Docker Basics¶
Quantum Pipeline provides Docker images for CPU and GPU workloads, as well as images for Spark and Airflow services. This page covers the available images, building from source, and running containers.
Available Images¶
All images are published to Docker Hub under the
straightchlorine/quantum-pipeline
repository.
| Image Tag | Base Image | Purpose |
|---|---|---|
straightchlorine/quantum-pipeline:cpu |
python:3.12-slim-bookworm |
CPU-only simulations |
straightchlorine/quantum-pipeline:gpu |
nvidia/cuda:12.6.3-cudnn-devel-ubuntu24.04 |
GPU-accelerated simulations |
quantum-pipeline-spark |
apache/spark:4.0.2-python3 |
Spark master and worker nodes |
airflow (custom) |
apache/airflow:3.1.8 |
Airflow API server, scheduler, workers, triggerer |
CPU Image¶
The CPU image is a lightweight container based on Python 3.12 (Bookworm). It installs
the Quantum Pipeline package and its dependencies directly from the project source.

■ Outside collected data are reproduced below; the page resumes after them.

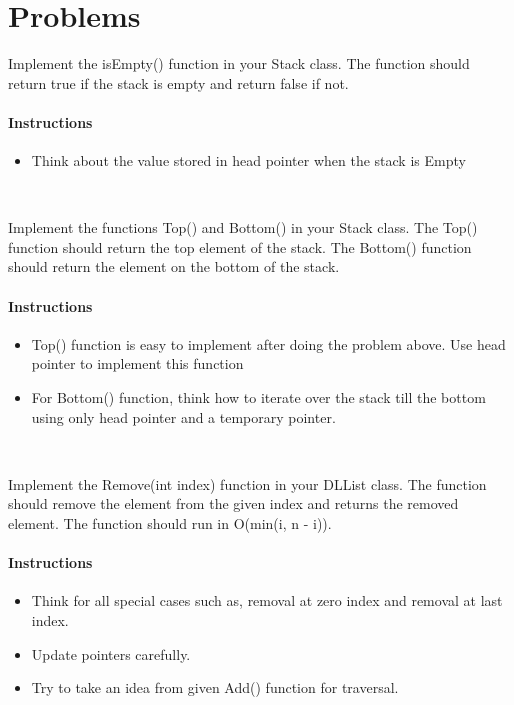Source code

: \documentclass[11pt,fleqn]{book} %
\begin{document}
 \section{Problems}
 \begin{problem}
 	Implement the isEmpty() function in your Stack class. The function should return true if the stack is empty and return false if not.
 	\paragraph{Instructions}
 	\begin{itemize}
 		\item Think about the value stored in head pointer when the stack is Empty
 	\end{itemize}
 \end{problem}
~\\
\begin{problem}
	Implement the  functions Top() and Bottom() in your Stack class. The Top() function should return the top element of the stack. The Bottom() function should return the element on the bottom of the stack.
	\paragraph{Instructions}
		\begin{itemize}
			\item Top() function is easy to implement after doing the problem above. Use head pointer to implement this function
			\item For Bottom() function, think how to iterate over the stack till the bottom using only head pointer and a temporary pointer.
		\end{itemize}
\end{problem}
~\\
\begin{problem}
	Implement the Remove(int index) function in your DLList class. The function should remove the element from the given index and returns the removed element. The function should run in O(min(i, n - i)).
	\paragraph{Instructions}
	\begin{itemize}
		\item Think for all special cases such as, removal at zero index and removal at last index.
		\item Update pointers carefully.
		\item Try to take an idea from given Add() function for traversal.
	\end{itemize}
\end{problem}
\end{document}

The data/ directory with sample molecule files is included in the image, so you
can run simulations immediately with --file data/molecules.json.
GPU Image¶
The GPU image is built on NVIDIA CUDA 12.6.3 with cuDNN. It includes a custom compilation of Qiskit Aer from source with CUDA Thrust backend support.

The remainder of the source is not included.